Mon Dec 4th through Sat the 9th, 2017 at Long Beach Convention Center
The paper gives a detailed theory of a very simple case of regression trees, where there is one predictor variable. The main contribution is probably the methods used. There is a follow-up manuscript, and I'd say the more extensive results should have made the paper to make it more interesting.
This paper analyses concentration rates (speed of posterior concentration) for Bayesian regression histograms and demonstrates that under certain conditions and priors, the posterior distribution concentrates around the true step regression function at the minimax rate.
The notation is clear. Different approximating functions are considered, starting from the set of step functions supported on equally sized intervals, up to more flexible functions supported on balanced partitions. The most important part of the paper is building the prior on the space of approximating functions.
The paper is relatively clear and brings up an interesting first theoretical result regarding speed of posterior concentration for Bayesian regression histograms. The authors assume very simple conditions (one predictor, piecewise-constant functions), but this is necessary in order to get a first analysis.

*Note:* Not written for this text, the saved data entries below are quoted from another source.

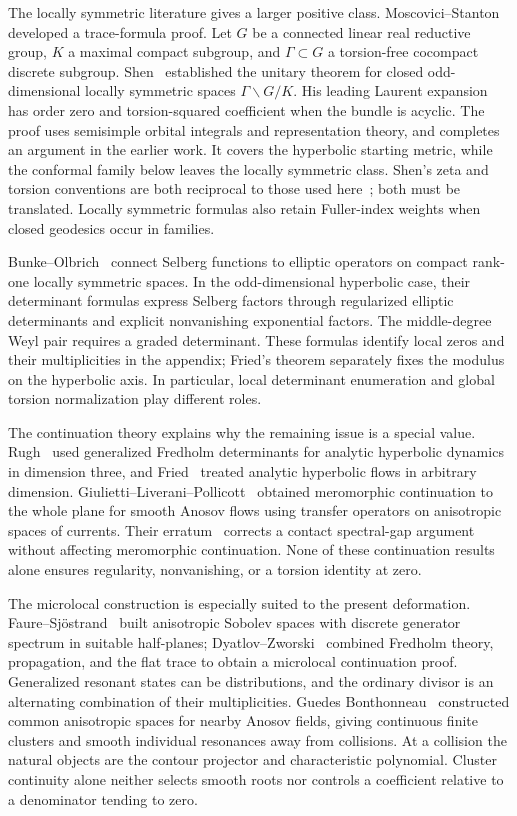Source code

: \documentclass[11pt,letterpaper,reqno]{amsart}
\theoremstyle{remark}
\begin{document}
The locally symmetric literature gives a larger positive class.
Moscovici--Stanton~\cite{MoSt} developed a trace-formula proof. Let $G$
be a connected linear real reductive group, $K$ a maximal compact
subgroup, and $\Gamma\subset G$ a torsion-free cocompact discrete
subgroup. Shen~\cite{Shen} established the unitary theorem for closed
odd-dimensional locally symmetric spaces $\Gamma\backslash G/K$.
His leading Laurent expansion has order zero and
torsion-squared coefficient when the bundle is acyclic. The proof uses
semisimple orbital integrals and representation theory, and completes
an argument in the earlier work. It covers the hyperbolic starting
metric, while the conformal family below leaves the locally symmetric
class. Shen's zeta and torsion conventions are both reciprocal to
those used here~\cite[(1-4)--(1-5)]{Shen}; both must be translated.
Locally symmetric formulas also retain Fuller-index weights when
closed geodesics occur in families.

Bunke--Olbrich~\cite{BObook,BO} connect Selberg functions to elliptic
operators on compact rank-one locally symmetric spaces. In the
odd-dimensional hyperbolic case, their determinant formulas express
Selberg factors through regularized elliptic determinants and explicit
nonvanishing exponential factors. The middle-degree Weyl pair requires
a graded determinant. These formulas identify local zeros and their
multiplicities in the appendix; Fried's theorem separately fixes the
modulus on the hyperbolic axis. In particular, local determinant
enumeration and global torsion normalization play different roles.

The continuation theory explains why the remaining issue is a special
value. Rugh~\cite{Rugh} used generalized Fredholm determinants for
analytic hyperbolic dynamics in dimension three, and
Fried~\cite{Fried95} treated analytic hyperbolic flows in arbitrary
dimension. Giulietti--Liverani--Pollicott~\cite{GLP} obtained
meromorphic continuation to the whole plane for smooth Anosov flows
using transfer operators on anisotropic spaces of currents. Their
erratum~\cite{GLPErr} corrects a contact spectral-gap argument without
affecting meromorphic continuation. None of these continuation results
alone ensures regularity, nonvanishing, or a torsion identity at zero.

The microlocal construction is especially suited to the present
deformation. Faure--Sj\"ostrand~\cite{FS} built anisotropic Sobolev
spaces with discrete generator spectrum in suitable half-planes;
Dyatlov--Zworski~\cite{DZ16} combined Fredholm theory, propagation,
and the flat trace to obtain a microlocal continuation proof.
Generalized resonant states can be distributions, and the ordinary
divisor is an alternating combination of their multiplicities.
Guedes Bonthonneau~\cite{Bon} constructed common anisotropic spaces
for nearby Anosov fields, giving continuous finite clusters and smooth
individual resonances away from collisions. At a collision the natural
objects are the contour projector and characteristic polynomial.
Cluster continuity alone neither selects smooth roots nor controls a
coefficient relative to a denominator tending to zero.
\end{document}
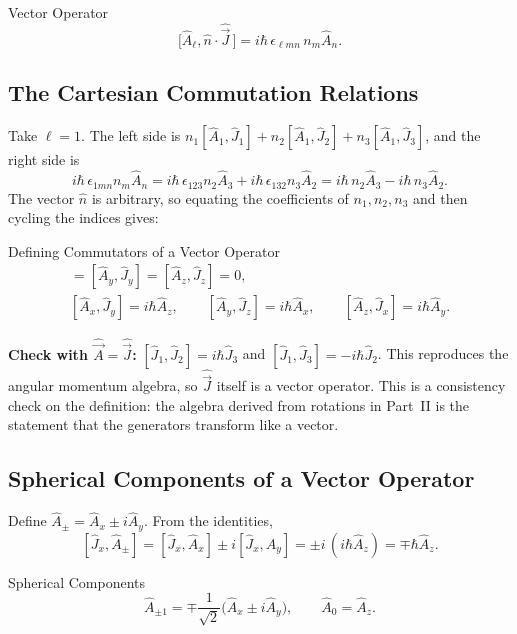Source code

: \documentclass[11pt,a4paper]{article}
\begin{document}
\begin{thm}{Vector Operator}
\[
\big[\hat A_\ell,\hat n\cdot\hat{\vec J}\,\big]=i\hbar\,\epsilon_{\ell mn}\,n_m\hat A_n .
\]
\end{thm}

\subsection{The Cartesian Commutation Relations}
Take $\ell=1$. The left side is $n_1[\hat A_1,\hat J_1]+n_2[\hat A_1,\hat J_2]+n_3[\hat A_1,\hat J_3]$, and the right side is
\[
i\hbar\,\epsilon_{1mn}n_m\hat A_n=i\hbar\,\epsilon_{123}n_2\hat A_3+i\hbar\,\epsilon_{132}n_3\hat A_2=i\hbar\,n_2\hat A_3-i\hbar\,n_3\hat A_2 .
\]
The vector $\hat n$ is arbitrary, so equating the coefficients of $n_1,n_2,n_3$ and then cycling the indices gives:
\begin{thm}{Defining Commutators of a Vector Operator}
\begin{gather*}
[\hat A_x,\hat J_x]=[\hat A_y,\hat J_y]=[\hat A_z,\hat J_z]=0,\\
[\hat A_x,\hat J_y]=i\hbar\hat A_z,\qquad[\hat A_y,\hat J_z]=i\hbar\hat A_x,\qquad[\hat A_z,\hat J_x]=i\hbar\hat A_y .
\end{gather*}
\end{thm}

\textbf{Check with $\hat{\vec A}=\hat{\vec J}$:} $[\hat J_1,\hat J_2]=i\hbar\hat J_3$ and $[\hat J_1,\hat J_3]=-i\hbar\hat J_2$. This reproduces the angular momentum algebra, so $\hat{\vec J}$ itself is a vector operator. This is a consistency check on the definition: the algebra derived from rotations in Part~II is the statement that the generators transform like a vector.

\subsection{Spherical Components of a Vector Operator}
Define $\hat A_\pm=\hat A_x\pm i\hat A_y$. From the identities,
\[
[\hat J_x,\hat A_\pm]=[\hat J_x,\hat A_x]\pm i[\hat J_x,\hat A_y]=\pm i\,(i\hbar\hat A_z)=\mp\hbar\hat A_z .
\]

\begin{thm}{Spherical Components}
\[
\hat A_{\pm1}=\mp\frac1{\sqrt2}\big(\hat A_x\pm i\hat A_y\big),\qquad \hat A_0=\hat A_z .
\]
\end{thm}
\end{document}
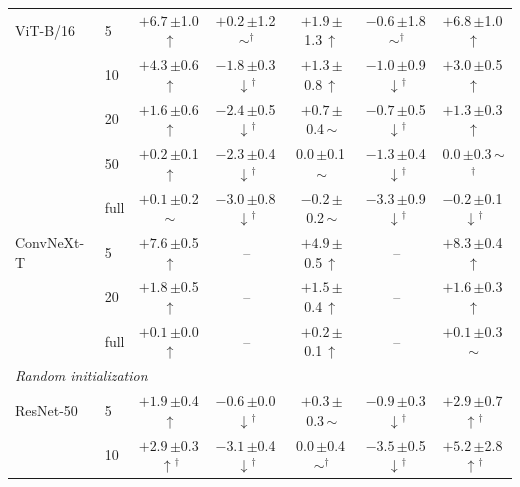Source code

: \begin{table}[htbp]
\begin{tabular}{llccccc}
ViT-B/16 & 5 & $+6.7$\,{\scriptsize$\pm$1.0}\,$\uparrow$ & $+0.2$\,{\scriptsize$\pm$1.2}\,$\sim$$^\dagger$ & $+1.9$\,{\scriptsize$\pm$1.3}\,$\uparrow$ & $-0.6$\,{\scriptsize$\pm$1.8}\,$\sim$$^\dagger$ & $+6.8$\,{\scriptsize$\pm$1.0}\,$\uparrow$ \\
 & 10 & $+4.3$\,{\scriptsize$\pm$0.6}\,$\uparrow$ & $-1.8$\,{\scriptsize$\pm$0.3}\,$\downarrow$$^\dagger$ & $+1.3$\,{\scriptsize$\pm$0.8}\,$\uparrow$ & $-1.0$\,{\scriptsize$\pm$0.9}\,$\downarrow$$^\dagger$ & $+3.0$\,{\scriptsize$\pm$0.5}\,$\uparrow$ \\
 & 20 & $+1.6$\,{\scriptsize$\pm$0.6}\,$\uparrow$ & $-2.4$\,{\scriptsize$\pm$0.5}\,$\downarrow$$^\dagger$ & $+0.7$\,{\scriptsize$\pm$0.4}\,$\sim$ & $-0.7$\,{\scriptsize$\pm$0.5}\,$\downarrow$$^\dagger$ & $+1.3$\,{\scriptsize$\pm$0.3}\,$\uparrow$ \\
 & 50 & $+0.2$\,{\scriptsize$\pm$0.1}\,$\uparrow$ & $-2.3$\,{\scriptsize$\pm$0.4}\,$\downarrow$$^\dagger$ & $0.0$\,{\scriptsize$\pm$0.1}\,$\sim$ & $-1.3$\,{\scriptsize$\pm$0.4}\,$\downarrow$$^\dagger$ & $0.0$\,{\scriptsize$\pm$0.3}\,$\sim$$^\dagger$ \\
 & full & $+0.1$\,{\scriptsize$\pm$0.2}\,$\sim$ & $-3.0$\,{\scriptsize$\pm$0.8}\,$\downarrow$$^\dagger$ & $-0.2$\,{\scriptsize$\pm$0.2}\,$\sim$ & $-3.3$\,{\scriptsize$\pm$0.9}\,$\downarrow$$^\dagger$ & $-0.2$\,{\scriptsize$\pm$0.1}\,$\downarrow$$^\dagger$ \\
\addlinespace[2pt]
ConvNeXt-T & 5 & $+7.6$\,{\scriptsize$\pm$0.5}\,$\uparrow$ & -- & $+4.9$\,{\scriptsize$\pm$0.5}\,$\uparrow$ & -- & $+8.3$\,{\scriptsize$\pm$0.4}\,$\uparrow$ \\
 & 20 & $+1.8$\,{\scriptsize$\pm$0.5}\,$\uparrow$ & -- & $+1.5$\,{\scriptsize$\pm$0.4}\,$\uparrow$ & -- & $+1.6$\,{\scriptsize$\pm$0.3}\,$\uparrow$ \\
 & full & $+0.1$\,{\scriptsize$\pm$0.0}\,$\uparrow$ & -- & $+0.2$\,{\scriptsize$\pm$0.1}\,$\uparrow$ & -- & $+0.1$\,{\scriptsize$\pm$0.3}\,$\sim$ \\
\midrule
\multicolumn{7}{l}{\textit{Random initialization}} \\
ResNet-50 & 5 & $+1.9$\,{\scriptsize$\pm$0.4}\,$\uparrow$ & $-0.6$\,{\scriptsize$\pm$0.0}\,$\downarrow$$^\dagger$ & $+0.3$\,{\scriptsize$\pm$0.3}\,$\sim$ & $-0.9$\,{\scriptsize$\pm$0.3}\,$\downarrow$$^\dagger$ & $+2.9$\,{\scriptsize$\pm$0.7}\,$\uparrow$$^\dagger$ \\
 & 10 & $+2.9$\,{\scriptsize$\pm$0.3}\,$\uparrow$$^\dagger$ & $-3.1$\,{\scriptsize$\pm$0.4}\,$\downarrow$$^\dagger$ & $0.0$\,{\scriptsize$\pm$0.4}\,$\sim$$^\dagger$ & $-3.5$\,{\scriptsize$\pm$0.5}\,$\downarrow$$^\dagger$ & $+5.2$\,{\scriptsize$\pm$2.8}\,$\uparrow$$^\dagger$ \\

\end{tabular}
\end{table}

Proof seems correct, although it is out of this reviewer's expertise. This reviewer wonders why the authors did not considered sending this work to the Annals of Statistics instead of NIPS, given the type of analysis and provided results.

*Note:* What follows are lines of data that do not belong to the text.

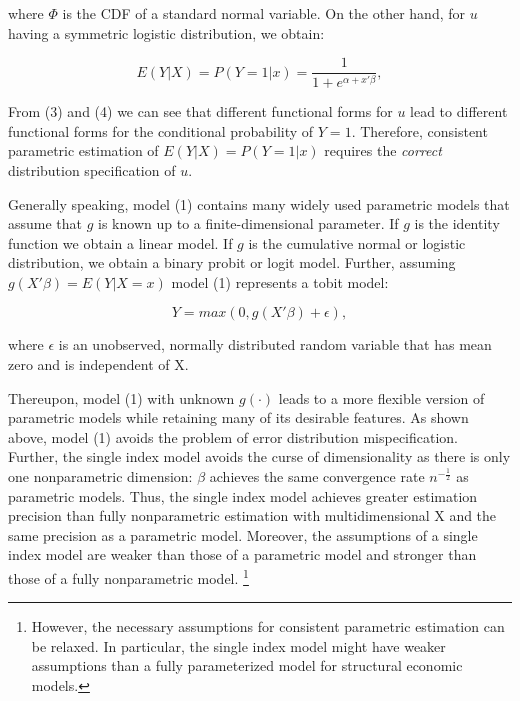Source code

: \documentclass[a4paper]{article}
\begin{document}
where $\Phi$ is the CDF of a standard normal variable. On the other hand, for $u$ having a symmetric logistic distribution, we obtain:

\begin{equation}
E(Y|X) = P(Y=1|x) = \frac{1}{1 + e^{\alpha + x'\beta}},
\end{equation}

From (3) and (4) we can see that different functional forms for $u$ lead to different functional forms for the conditional probability of $Y = 1$. Therefore, consistent parametric estimation of $E(Y|X) = P(Y=1|x)$ requires the \textit{correct} distribution specification of $u$. 

Generally speaking, model (1) contains many widely used parametric models that assume that $g$ is known up to a finite-dimensional parameter. If $g$ is the identity function we obtain a linear model. If $g$ is the cumulative normal or logistic distribution, we obtain a binary probit or logit model. Further, assuming $g(X'\beta) = E(Y|X=x)$ model (1) represents a tobit model:


\[
    Y = max (0, g(X'\beta) + \epsilon),
\]

where $\epsilon$ is an unobserved, normally distributed random variable that has mean zero and is independent of X. 

Thereupon, model (1) with unknown $g(\cdot)$ leads to a more flexible version of parametric models while retaining many of its desirable features. As shown above, model (1) avoids the problem of error distribution mispecification. Further, the single index model avoids the curse of dimensionality as there is only one nonparametric dimension: $\beta$ achieves the same convergence rate $n^{-\frac{1}{2}}$ as parametric models. Thus, the single index model achieves greater estimation precision than fully nonparametric estimation with multidimensional X and the same precision as a parametric model. Moreover, the assumptions of a single index model are weaker than those of a parametric model and stronger than those of a fully nonparametric model.  \footnote{However, the necessary assumptions for consistent parametric estimation can be relaxed. In particular, the single index model might have weaker assumptions than a fully parameterized model for structural economic models.} %


\end{document}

- You might want to check the reference of Bayesian Hierarchical Clustering (Heller et.al, 2005) and the literature of infinite mixture of experts.
- l. 116: You mention recommendations for the choice of c_K in Section 3.3, but this Section does not exist.
- Assumption 1 is referred to multiple times in page 4, but it is not defined until page 5.
- l. 83: we will
- l. 231: mass near zero
- l. 296: (b) not clear (extend to multi-dimensional?)
In this paper, Authors focus on Bayesian regression histograms aiming at regression with one explanatory variable. They develop an approach for constructing regression surface that is piece-wise constant in which no.of jumps are unknown. The approach has some merits and I have some concerns given below, which I think authors should address for better clarity.
1. Line 116: There is no section 3.3 in the paper.
2. In the proof of lemma 2.1 in the supplementary file, it is not clear ( at least to me) how you arrived at the expression above line 24. I followed your explanation but couldn't get it.
3. In line 178: There should be a better explanation for assuming x's are fixed. What if not?
4. Line 183: Do you refer this xi to be the scaled predictor?
Line: 296: Minor comment: How flexible to extend this to dimension reduction with many predictors?
In a practical application, How one can select Ck? and How sensitive the theorem 3.1 to this choice?